ML for data engineers - what I learned when preparing GCP Data Engineer certification on waitingforcode.com

I wrote this blog post a week before passing the GCP Data Engineer exam, hoping it'll help to organize a few things in my head (it did!). I also hope that it'll help you too in understanding ML from a data engineering perspective!

Data Engineering Design Patterns

Looking for a book that defines and solves most common data engineering problems? I wrote one on that topic! You can read it online on the O'Reilly platform, or get a print copy on Amazon.

I also help solve your data engineering problems 👉 contact@waitingforcode.com 📩

The post starts with a section dedicated to the data transformation. After that, you will find a few sections about training and evaluation stages, and to terminate, about the serving.

Data transformation

Let's start with data transformation. Data transformation will help prepare the dataset for training in the data science context by performing cleansing or enrichment actions. Even though it's quite obvious topic, there is one important thing to notice. The transformations applied to the training and predicted data must be the same. It seems obvious, but it can be the first reason why the deployed model doesn't work the same during the training and the validation stage. To be clear, that's not the single one, but probably, it'll be the simplest to fix.

How to ensure the same transformation logic applied on both parts of the pipeline? A common dependency like a wheel or JAR will often be enough but may require more work in the case of full-pass transformations (explained below). An alternative solution uses TensorFlow's tf.Transform object. You can export its output as a Tensorflow graph storing the transformation logic alongside the statistics required for some of them.

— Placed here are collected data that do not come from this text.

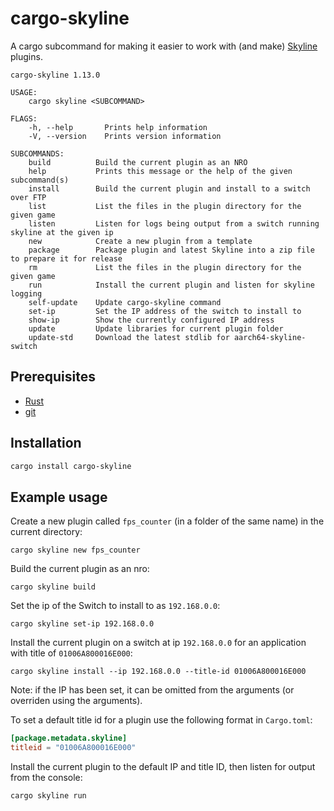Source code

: # cargo-skyline

A cargo subcommand for making it easier to work with (and make) [Skyline](https://github.com/ultimate-research/skyline-rs) plugins.

```
cargo-skyline 1.13.0

USAGE:
    cargo skyline <SUBCOMMAND>

FLAGS:
    -h, --help       Prints help information
    -V, --version    Prints version information

SUBCOMMANDS:
    build          Build the current plugin as an NRO
    help           Prints this message or the help of the given subcommand(s)
    install        Build the current plugin and install to a switch over FTP
    list           List the files in the plugin directory for the given game
    listen         Listen for logs being output from a switch running skyline at the given ip
    new            Create a new plugin from a template
    package        Package plugin and latest Skyline into a zip file to prepare it for release
    rm             List the files in the plugin directory for the given game
    run            Install the current plugin and listen for skyline logging
    self-update    Update cargo-skyline command
    set-ip         Set the IP address of the switch to install to
    show-ip        Show the currently configured IP address
    update         Update libraries for current plugin folder
    update-std     Download the latest stdlib for aarch64-skyline-switch
```

## Prerequisites

* [Rust](https://www.rust-lang.org/tools/install)
* [git](https://git-scm.com/downloads)

## Installation

```sh
cargo install cargo-skyline
```

## Example usage

Create a new plugin called `fps_counter` (in a folder of the same name) in the current directory:
```
cargo skyline new fps_counter
```

Build the current plugin as an nro:
```
cargo skyline build
```

Set the ip of the Switch to install to as `192.168.0.0`:
```
cargo skyline set-ip 192.168.0.0
```

Install the current plugin on a switch at ip `192.168.0.0` for an application with title of `01006A800016E000`:
```
cargo skyline install --ip 192.168.0.0 --title-id 01006A800016E000
```
Note: if the IP has been set, it can be omitted from the arguments (or overriden using the arguments).

To set a default title id for a plugin use the following format in `Cargo.toml`:
```toml
[package.metadata.skyline]
titleid = "01006A800016E000"
```

Install the current plugin to the default IP and title ID, then listen for output from the console:
```
cargo skyline run
```

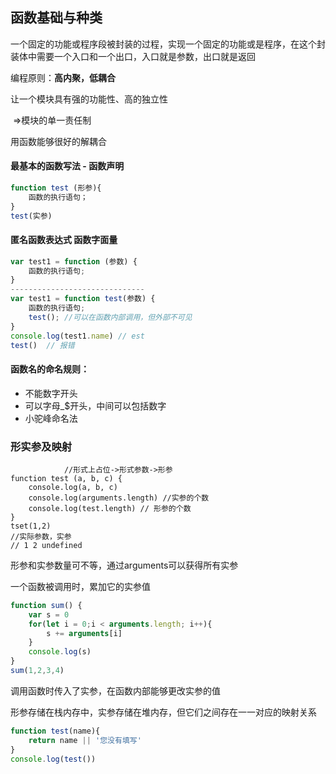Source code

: ## 函数基础与种类

一个固定的功能或程序段被封装的过程，实现一个固定的功能或是程序，在这个封装体中需要一个入口和一个出口，入口就是参数，出口就是返回

编程原则：**高内聚，低耦合**

让一个模块具有强的功能性、高的独立性

​	=>模块的单一责任制

用函数能够很好的解耦合

#### 最基本的函数写法 - **函数声明**

```js
function test (形参){
	函数的执行语句；
}
test(实参)
```

#### **匿名函数表达式**  **函数字面量**

```js
var test1 = function (参数) {
	函数的执行语句;
}
------------------------------
var test1 = function test(参数) {
	函数的执行语句;
    test(); //可以在函数内部调用，但外部不可见
}
console.log(test1.name) // est 
test()  // 报错
```

#### **函数名的命名规则：**

- 不能数字开头
- 可以字母_$开头，中间可以包括数字
- 小驼峰命名法

### 形实参及映射

```
			//形式上占位->形式参数->形参
function test (a, b, c) {
	console.log(a, b, c)
	console.log(arguments.length) //实参的个数
	console.log(test.length) // 形参的个数
}
tset(1,2)
//实际参数，实参
// 1 2 undefined
```

形参和实参数量可不等，通过arguments可以获得所有实参

一个函数被调用时，累加它的实参值

```js
function sum() {
    var s = 0
	for(let i = 0;i < arguments.length; i++){
		s += arguments[i]
	}
    console.log(s)
}
sum(1,2,3,4)
```

调用函数时传入了实参，在函数内部能够更改实参的值

 形参存储在栈内存中，实参存储在堆内存，但它们之间存在一一对应的映射关系

```js
function test(name){
	return name || '您没有填写'
}
console.log(test())
```



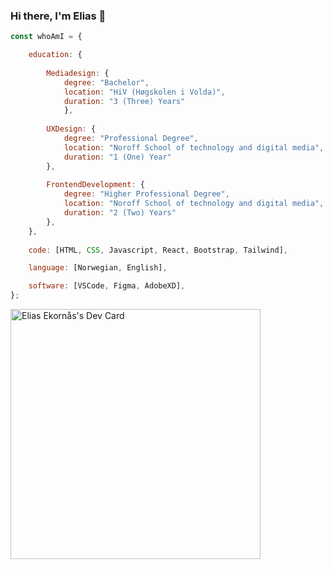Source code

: ### Hi there, I'm Elias 👋
```js
const whoAmI = {

    education: {
    
        Mediadesign: {
            degree: "Bachelor",
            location: "HiV (Høgskolen i Volda)",
            duration: "3 (Three) Years"
            },
            
        UXDesign: {
            degree: "Professional Degree",
            location: "Noroff School of technology and digital media",
            duration: "1 (One) Year"
        },
        
        FrontendDevelopment: {
            degree: "Higher Professional Degree",
            location: "Noroff School of technology and digital media",
            duration: "2 (Two) Years"
        },
    },
    
    code: [HTML, CSS, Javascript, React, Bootstrap, Tailwind],

    language: [Norwegian, English],

    software: [VSCode, Figma, AdobeXD],
};
```
<a href="https://app.daily.dev/eliasekorns"><img src="https://api.daily.dev/devcards/6ab55b22013f42439e4b46a0295c2d4c.png?r=0oj" width="400" alt="Elias Ekornås's Dev Card"/></a>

Regarding the aforementioned full-pass transformations, they are one of 3 transformation types available in feature engineering (you will find more details in the articles linked in "Further reading" section). Apart the full-pass, 2 other transformations are instance-level and window aggregations. The instance-level is the easiest one since it uses the information already stored in the feature column(s). For example, it can create a new boolean flag feature from 2 other feature columns.

The full-pass transformation is a bit more complex since it relies on the dataset statistics computed during the full pass on the dataset. An example of this operation is a normalization of a numeric feature requiring mean and standard deviation values. Doing this full pass for every predicted value could be very inefficient, hence the need to store it alongside the transformation. The same rule is also valid for the window aggregations like an average in the sliding window. Reprocessing the whole streaming history to generate it during the serving stage would be overkill. That's why this average can be generated aside by a streaming pipeline and only exposed to the serving layer.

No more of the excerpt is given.